Start of RECORDS TO USE

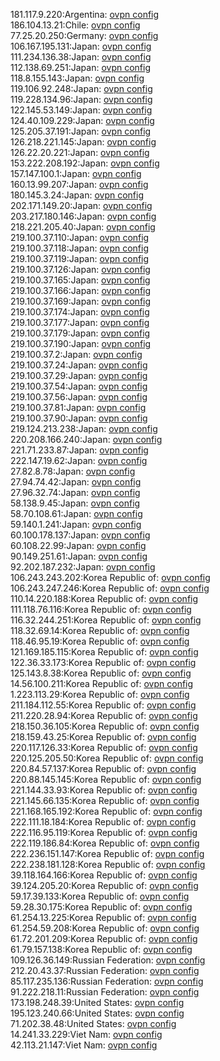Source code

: 181.117.9.220:Argentina: [ovpn config](vpn/181_117_9_220.ovpn)  
186.104.13.21:Chile: [ovpn config](vpn/186_104_13_21.ovpn)  
77.25.20.250:Germany: [ovpn config](vpn/77_25_20_250.ovpn)  
106.167.195.131:Japan: [ovpn config](vpn/106_167_195_131.ovpn)  
111.234.136.38:Japan: [ovpn config](vpn/111_234_136_38.ovpn)  
112.138.69.251:Japan: [ovpn config](vpn/112_138_69_251.ovpn)  
118.8.155.143:Japan: [ovpn config](vpn/118_8_155_143.ovpn)  
119.106.92.248:Japan: [ovpn config](vpn/119_106_92_248.ovpn)  
119.228.134.96:Japan: [ovpn config](vpn/119_228_134_96.ovpn)  
122.145.53.149:Japan: [ovpn config](vpn/122_145_53_149.ovpn)  
124.40.109.229:Japan: [ovpn config](vpn/124_40_109_229.ovpn)  
125.205.37.191:Japan: [ovpn config](vpn/125_205_37_191.ovpn)  
126.218.221.145:Japan: [ovpn config](vpn/126_218_221_145.ovpn)  
126.22.20.221:Japan: [ovpn config](vpn/126_22_20_221.ovpn)  
153.222.208.192:Japan: [ovpn config](vpn/153_222_208_192.ovpn)  
157.147.100.1:Japan: [ovpn config](vpn/157_147_100_1.ovpn)  
160.13.99.207:Japan: [ovpn config](vpn/160_13_99_207.ovpn)  
180.145.3.24:Japan: [ovpn config](vpn/180_145_3_24.ovpn)  
202.171.149.20:Japan: [ovpn config](vpn/202_171_149_20.ovpn)  
203.217.180.146:Japan: [ovpn config](vpn/203_217_180_146.ovpn)  
218.221.205.40:Japan: [ovpn config](vpn/218_221_205_40.ovpn)  
219.100.37.110:Japan: [ovpn config](vpn/219_100_37_110.ovpn)  
219.100.37.118:Japan: [ovpn config](vpn/219_100_37_118.ovpn)  
219.100.37.119:Japan: [ovpn config](vpn/219_100_37_119.ovpn)  
219.100.37.126:Japan: [ovpn config](vpn/219_100_37_126.ovpn)  
219.100.37.165:Japan: [ovpn config](vpn/219_100_37_165.ovpn)  
219.100.37.166:Japan: [ovpn config](vpn/219_100_37_166.ovpn)  
219.100.37.169:Japan: [ovpn config](vpn/219_100_37_169.ovpn)  
219.100.37.174:Japan: [ovpn config](vpn/219_100_37_174.ovpn)  
219.100.37.177:Japan: [ovpn config](vpn/219_100_37_177.ovpn)  
219.100.37.179:Japan: [ovpn config](vpn/219_100_37_179.ovpn)  
219.100.37.190:Japan: [ovpn config](vpn/219_100_37_190.ovpn)  
219.100.37.2:Japan: [ovpn config](vpn/219_100_37_2.ovpn)  
219.100.37.24:Japan: [ovpn config](vpn/219_100_37_24.ovpn)  
219.100.37.29:Japan: [ovpn config](vpn/219_100_37_29.ovpn)  
219.100.37.54:Japan: [ovpn config](vpn/219_100_37_54.ovpn)  
219.100.37.56:Japan: [ovpn config](vpn/219_100_37_56.ovpn)  
219.100.37.81:Japan: [ovpn config](vpn/219_100_37_81.ovpn)  
219.100.37.90:Japan: [ovpn config](vpn/219_100_37_90.ovpn)  
219.124.213.238:Japan: [ovpn config](vpn/219_124_213_238.ovpn)  
220.208.166.240:Japan: [ovpn config](vpn/220_208_166_240.ovpn)  
221.71.233.87:Japan: [ovpn config](vpn/221_71_233_87.ovpn)  
222.147.19.62:Japan: [ovpn config](vpn/222_147_19_62.ovpn)  
27.82.8.78:Japan: [ovpn config](vpn/27_82_8_78.ovpn)  
27.94.74.42:Japan: [ovpn config](vpn/27_94_74_42.ovpn)  
27.96.32.74:Japan: [ovpn config](vpn/27_96_32_74.ovpn)  
58.138.9.45:Japan: [ovpn config](vpn/58_138_9_45.ovpn)  
58.70.108.61:Japan: [ovpn config](vpn/58_70_108_61.ovpn)  
59.140.1.241:Japan: [ovpn config](vpn/59_140_1_241.ovpn)  
60.100.178.137:Japan: [ovpn config](vpn/60_100_178_137.ovpn)  
60.108.22.99:Japan: [ovpn config](vpn/60_108_22_99.ovpn)  
90.149.251.61:Japan: [ovpn config](vpn/90_149_251_61.ovpn)  
92.202.187.232:Japan: [ovpn config](vpn/92_202_187_232.ovpn)  
106.243.243.202:Korea Republic of: [ovpn config](vpn/106_243_243_202.ovpn)  
106.243.247.246:Korea Republic of: [ovpn config](vpn/106_243_247_246.ovpn)  
110.14.220.188:Korea Republic of: [ovpn config](vpn/110_14_220_188.ovpn)  
111.118.76.116:Korea Republic of: [ovpn config](vpn/111_118_76_116.ovpn)  
116.32.244.251:Korea Republic of: [ovpn config](vpn/116_32_244_251.ovpn)  
118.32.69.14:Korea Republic of: [ovpn config](vpn/118_32_69_14.ovpn)  
118.46.95.19:Korea Republic of: [ovpn config](vpn/118_46_95_19.ovpn)  
121.169.185.115:Korea Republic of: [ovpn config](vpn/121_169_185_115.ovpn)  
122.36.33.173:Korea Republic of: [ovpn config](vpn/122_36_33_173.ovpn)  
125.143.8.38:Korea Republic of: [ovpn config](vpn/125_143_8_38.ovpn)  
14.56.100.211:Korea Republic of: [ovpn config](vpn/14_56_100_211.ovpn)  
1.223.113.29:Korea Republic of: [ovpn config](vpn/1_223_113_29.ovpn)  
211.184.112.55:Korea Republic of: [ovpn config](vpn/211_184_112_55.ovpn)  
211.220.28.94:Korea Republic of: [ovpn config](vpn/211_220_28_94.ovpn)  
218.150.36.105:Korea Republic of: [ovpn config](vpn/218_150_36_105.ovpn)  
218.159.43.25:Korea Republic of: [ovpn config](vpn/218_159_43_25.ovpn)  
220.117.126.33:Korea Republic of: [ovpn config](vpn/220_117_126_33.ovpn)  
220.125.205.50:Korea Republic of: [ovpn config](vpn/220_125_205_50.ovpn)  
220.84.57.137:Korea Republic of: [ovpn config](vpn/220_84_57_137.ovpn)  
220.88.145.145:Korea Republic of: [ovpn config](vpn/220_88_145_145.ovpn)  
221.144.33.93:Korea Republic of: [ovpn config](vpn/221_144_33_93.ovpn)  
221.145.66.135:Korea Republic of: [ovpn config](vpn/221_145_66_135.ovpn)  
221.168.165.192:Korea Republic of: [ovpn config](vpn/221_168_165_192.ovpn)  
222.111.18.184:Korea Republic of: [ovpn config](vpn/222_111_18_184.ovpn)  
222.116.95.119:Korea Republic of: [ovpn config](vpn/222_116_95_119.ovpn)  
222.119.186.84:Korea Republic of: [ovpn config](vpn/222_119_186_84.ovpn)  
222.236.151.147:Korea Republic of: [ovpn config](vpn/222_236_151_147.ovpn)  
222.238.181.128:Korea Republic of: [ovpn config](vpn/222_238_181_128.ovpn)  
39.118.164.166:Korea Republic of: [ovpn config](vpn/39_118_164_166.ovpn)  
39.124.205.20:Korea Republic of: [ovpn config](vpn/39_124_205_20.ovpn)  
59.17.39.133:Korea Republic of: [ovpn config](vpn/59_17_39_133.ovpn)  
59.28.30.175:Korea Republic of: [ovpn config](vpn/59_28_30_175.ovpn)  
61.254.13.225:Korea Republic of: [ovpn config](vpn/61_254_13_225.ovpn)  
61.254.59.208:Korea Republic of: [ovpn config](vpn/61_254_59_208.ovpn)  
61.72.201.209:Korea Republic of: [ovpn config](vpn/61_72_201_209.ovpn)  
61.79.157.138:Korea Republic of: [ovpn config](vpn/61_79_157_138.ovpn)  
109.126.36.149:Russian Federation: [ovpn config](vpn/109_126_36_149.ovpn)  
212.20.43.37:Russian Federation: [ovpn config](vpn/212_20_43_37.ovpn)  
85.117.235.136:Russian Federation: [ovpn config](vpn/85_117_235_136.ovpn)  
91.222.218.11:Russian Federation: [ovpn config](vpn/91_222_218_11.ovpn)  
173.198.248.39:United States: [ovpn config](vpn/173_198_248_39.ovpn)  
195.123.240.66:United States: [ovpn config](vpn/195_123_240_66.ovpn)  
71.202.38.48:United States: [ovpn config](vpn/71_202_38_48.ovpn)  
14.241.33.229:Viet Nam: [ovpn config](vpn/14_241_33_229.ovpn)  
42.113.21.147:Viet Nam: [ovpn config](vpn/42_113_21_147.ovpn)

End of RECORDS TO USE

### EXERCISE OBJECTIVE
The required output is every line from the beginning of the material above through the line with "219.100.37.179:Japan: [ovpn config](vpn/219_100_37_179.ovpn)", exact and without pictures.

### RESPONSE FOR THIS EXERCISE
Source code

: 181.117.9.220:Argentina: [ovpn config](vpn/181_117_9_220.ovpn)  
186.104.13.21:Chile: [ovpn config](vpn/186_104_13_21.ovpn)  
77.25.20.250:Germany: [ovpn config](vpn/77_25_20_250.ovpn)  
106.167.195.131:Japan: [ovpn config](vpn/106_167_195_131.ovpn)  
111.234.136.38:Japan: [ovpn config](vpn/111_234_136_38.ovpn)  
112.138.69.251:Japan: [ovpn config](vpn/112_138_69_251.ovpn)  
118.8.155.143:Japan: [ovpn config](vpn/118_8_155_143.ovpn)  
119.106.92.248:Japan: [ovpn config](vpn/119_106_92_248.ovpn)  
119.228.134.96:Japan: [ovpn config](vpn/119_228_134_96.ovpn)  
122.145.53.149:Japan: [ovpn config](vpn/122_145_53_149.ovpn)  
124.40.109.229:Japan: [ovpn config](vpn/124_40_109_229.ovpn)  
125.205.37.191:Japan: [ovpn config](vpn/125_205_37_191.ovpn)  
126.218.221.145:Japan: [ovpn config](vpn/126_218_221_145.ovpn)  
126.22.20.221:Japan: [ovpn config](vpn/126_22_20_221.ovpn)  
153.222.208.192:Japan: [ovpn config](vpn/153_222_208_192.ovpn)  
157.147.100.1:Japan: [ovpn config](vpn/157_147_100_1.ovpn)  
160.13.99.207:Japan: [ovpn config](vpn/160_13_99_207.ovpn)  
180.145.3.24:Japan: [ovpn config](vpn/180_145_3_24.ovpn)  
202.171.149.20:Japan: [ovpn config](vpn/202_171_149_20.ovpn)  
203.217.180.146:Japan: [ovpn config](vpn/203_217_180_146.ovpn)  
218.221.205.40:Japan: [ovpn config](vpn/218_221_205_40.ovpn)  
219.100.37.110:Japan: [ovpn config](vpn/219_100_37_110.ovpn)  
219.100.37.118:Japan: [ovpn config](vpn/219_100_37_118.ovpn)  
219.100.37.119:Japan: [ovpn config](vpn/219_100_37_119.ovpn)  
219.100.37.126:Japan: [ovpn config](vpn/219_100_37_126.ovpn)  
219.100.37.165:Japan: [ovpn config](vpn/219_100_37_165.ovpn)  
219.100.37.166:Japan: [ovpn config](vpn/219_100_37_166.ovpn)  
219.100.37.169:Japan: [ovpn config](vpn/219_100_37_169.ovpn)  
219.100.37.174:Japan: [ovpn config](vpn/219_100_37_174.ovpn)  
219.100.37.177:Japan: [ovpn config](vpn/219_100_37_177.ovpn)  
219.100.37.179:Japan: [ovpn config](vpn/219_100_37_179.ovpn)  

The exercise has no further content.